France: le gouvernement "ne cédera rien", assure la ministre du Travail

03/09/17 à 15:06 - Mise à jour à 15:07

Source: Belga

(Belga) "Non", le gouvernement ne cédera rien à sa réforme du travail en cas de mobilisation forte dans la rue, a assuré dimanche la ministre française du Travail, Muriel Pénicaud, estimant que l'exécutif avait un "mandat très clair" pour agir.

A un lecteur du Parisien lui demandant si elle "reculer(a) s'il y a beaucoup de monde dans la rue" les 12 et 23 septembre, jours de mobilisation contre les ordonnances réformant le Code du travail, Mme Pénicaud a répondu que "non". "Cette loi travail a été annoncée de manière très précise pendant la campagne présidentielle" et le président, Emmanuel Macron, "a été élu avec un mandat très clair sur le sujet", a-t-elle développé. "Nous sommes donc comptables d'appliquer vis-à-vis de nos concitoyens ce pourquoi le président et l'Assemblée nationale ont été élus", a-t-elle insisté.
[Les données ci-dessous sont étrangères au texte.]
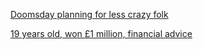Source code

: [Doomsday planning for less crazy folk](http://lcamtuf.coredump.cx/prep/)

[19 years old, won £1 million, financial advice](https://www.reddit.com/r/UKPersonalFinance/comments/7mija7/investments_19_years_old_won_1_million/)
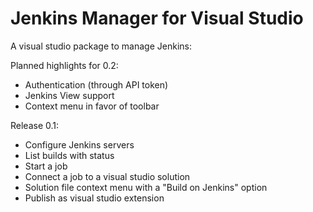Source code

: Jenkins Manager for Visual Studio
================

A visual studio package to manage Jenkins:

Planned highlights for 0.2:
 - Authentication (through API token)
 - Jenkins View support
 - Context menu in favor of toolbar

Release 0.1:
 - Configure Jenkins servers
 - List builds with status
 - Start a job
 - Connect a job to a visual studio solution
 - Solution file context menu with a "Build on Jenkins" option
 - Publish as visual studio extension
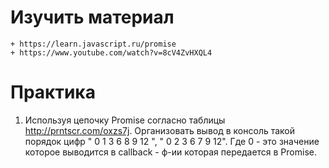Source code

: # Изучить материал
    + https://learn.javascript.ru/promise
    + https://www.youtube.com/watch?v=8cV4ZvHXQL4


# Практика

 1) Используя цепочку Promise согласно таблицы http://prntscr.com/oxzs7j.
  Организовать вывод в консоль такой порядок цифр " 0 1 3 6 8 9 12 ", " 0 2  3 6 7 9 12". Где 0 - это значение которое выводится в сallback - ф-ии которая передается в Promise.
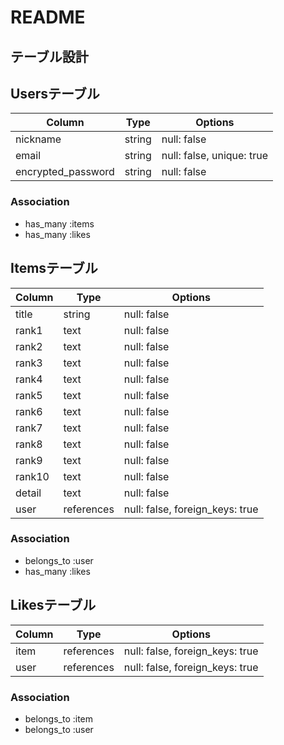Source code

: # README

## テーブル設計

## Usersテーブル
| Column             | Type    | Options                   |
| ------------------ | ------  | ------------------------- |
| nickname           | string  | null: false               |
| email              | string  | null: false, unique: true |
| encrypted_password | string  | null: false               |

### Association
- has_many :items
- has_many :likes

## Itemsテーブル
| Column              | Type       | Options                         |
| ------------------- | ---------- |-------------------------------- |
| title                | string    | null: false                     |
| rank1                | text      | null: false                     |
| rank2                | text      | null: false                     |
| rank3                | text      | null: false                     |
| rank4                | text      | null: false                     |
| rank5                | text      | null: false                     |
| rank6                | text      | null: false                     |
| rank7                | text      | null: false                     |
| rank8                | text      | null: false                     |
| rank9                | text      | null: false                     |
| rank10               | text      | null: false                     |
| detail               | text      | null: false                     |
| user                | references | null: false, foreign_keys: true |

### Association
- belongs_to :user
- has_many :likes


## Likesテーブル
| Column           | Type       | Options                         |
| ---------------- | ---------  |-------------------------------- |
| item             | references | null: false, foreign_keys: true |
| user             | references | null: false, foreign_keys: true |

### Association
- belongs_to :item
- belongs_to :user
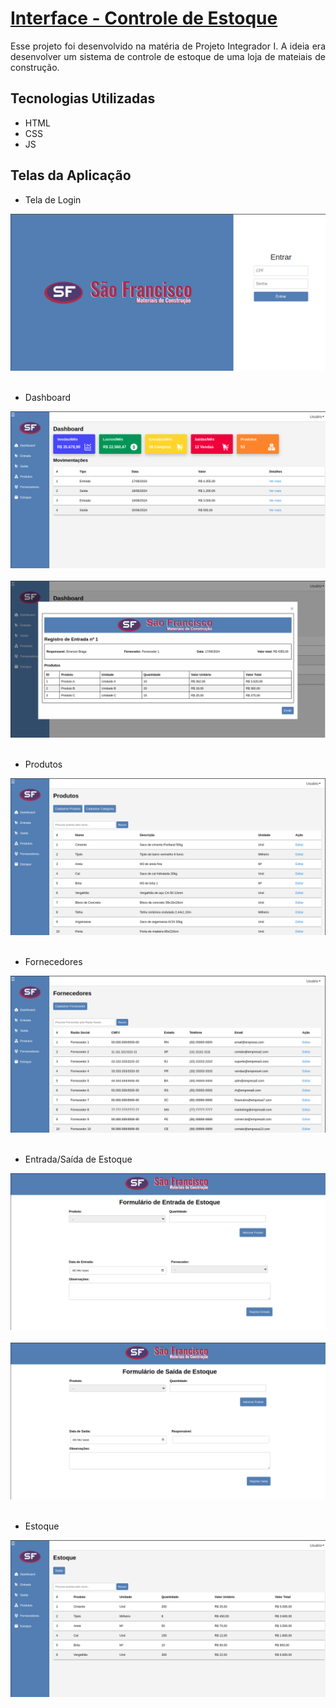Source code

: # [Interface - Controle de Estoque](https://emersonviniciusbraga.github.io/Controle-de-Estoque---Loja/dashboard.html)

<p style="text-align: justify;">
Esse projeto foi desenvolvido na matéria de Projeto Integrador I. A ideia era desenvolver um sistema de controle de estoque de uma loja de mateiais de construção.</p>


## Tecnologias Utilizadas

<ul>
    <li>HTML</li>
    <li>CSS</li>
    <li>JS</li>
</ul>

## Telas da Aplicação


<ul>
    <li>Tela de Login</li>
</ul>

<div style="display: inline_block">
    <img style="text-align: center;" src="img readme/login.png">
</div><br>

<ul>
    <li>Dashboard</li>
</ul>

<div style="display: inline_block">
    <img style="text-align: center;" src="img readme/painel.png">
</div><br>

<div style="display: inline_block">
    <img style="text-align: center;" src="img readme/extrato.png">
</div><br>

<ul>
    <li>Produtos</li>
</ul>

<div style="display: inline_block">
    <img style="text-align: center;" src="img readme/produtos.png">
</div><br>

<ul>
    <li>Fornecedores</li>
</ul>

<div style="display: inline_block">
    <img style="text-align: center;" src="img readme/fornecedores.png">
</div><br>

<ul>
    <li>Entrada/Saída de Estoque</li>
</ul>

<div style="display: inline_block">
    <img style="text-align: center;" src="img readme/entrada.png">
</div><br>

<div style="display: inline_block">
    <img style="text-align: center;" src="img readme/saida.png">
</div><br>

<ul>
    <li>Estoque</li>
</ul>

<div style="display: inline_block">
    <img style="text-align: center;" src="img readme/estoque.png">
</div><br>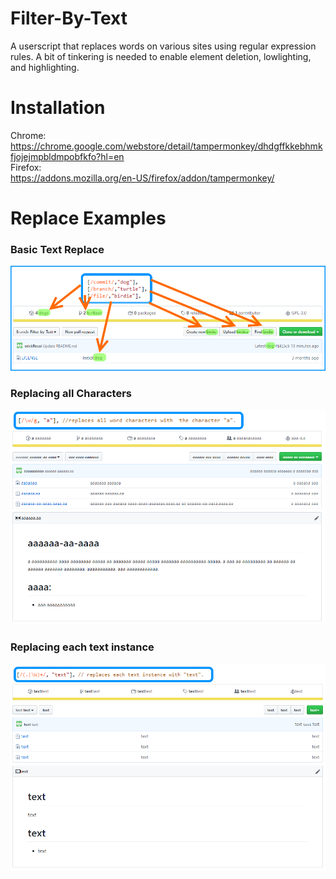 # Filter-By-Text
A userscript that replaces words on various sites using regular expression rules.
A bit of tinkering is needed to enable element deletion, lowlighting, and highlighting.

# Installation
Chrome:  
https://chrome.google.com/webstore/detail/tampermonkey/dhdgffkkebhmkfjojejmpbldmpobfkfo?hl=en  
Firefox:  
https://addons.mozilla.org/en-US/firefox/addon/tampermonkey/

# Replace Examples
### Basic Text Replace
![Example 1](https://github.com/erickRecai/Filter-By-Text/blob/Filter-by-Text/examples/aa.%20basic%20replace.png)
### Replacing all Characters
![Example 2](https://github.com/erickRecai/Filter-By-Text/blob/Filter-by-Text/examples/ab.%20replace%20by%20characters.png)
### Replacing each text instance
![Example 3](https://github.com/erickRecai/Filter-By-Text/blob/Filter-by-Text/examples/ac.%20repace%20by%20text.png)
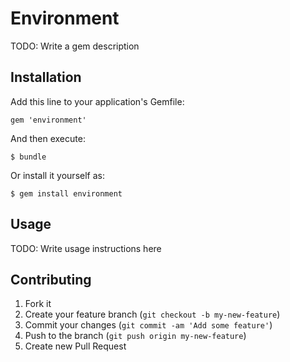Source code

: # Environment

TODO: Write a gem description

## Installation

Add this line to your application's Gemfile:

    gem 'environment'

And then execute:

    $ bundle

Or install it yourself as:

    $ gem install environment

## Usage

TODO: Write usage instructions here

## Contributing

1. Fork it
2. Create your feature branch (`git checkout -b my-new-feature`)
3. Commit your changes (`git commit -am 'Add some feature'`)
4. Push to the branch (`git push origin my-new-feature`)
5. Create new Pull Request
Dans le cas contraire, "ce serait trahir" les électeurs. Interrogée sur le niveau attendu de la mobilisation, Muriel Pénicaud a dit ne pas avoir "de boule de cristal" et affirmé se focaliser davantage sur "la rentrée dans les entreprises" que sur la rentrée sociale. "On a la chance d'être dans une démocratie, chacun s'exprime comme il veut et sous la forme qu'il veut", a conclu la ministre du Travail. Invitée dimanche du Grand Jury RTL/Le Figaro/LCI, Mme Pénicaud a estimé que l'absence de front syndical uni était à mettre au crédit de la "concertation très approfondie" menée avec les partenaires sociaux. "C'est non seulement du respect mais la loi qui en sort est meilleure", a-t-elle poursuivi, affirmant que le gouvernement avait "pris beaucoup de choses des uns et des autres", sans donner toutefois d'exemple précis. La CGT et l'union Solidaires appellent à la mobilisation le 12 septembre tandis que la France insoumise de Jean-Luc Mélenchon organise le 23 septembre une journée de protestation contre "le coup d'État social". Le gouvernement français a dévoilé jeudi dernier sa réforme du droit du travail, première étape de la "rénovation du modèle social" promise par le chef de l'État. (Belga)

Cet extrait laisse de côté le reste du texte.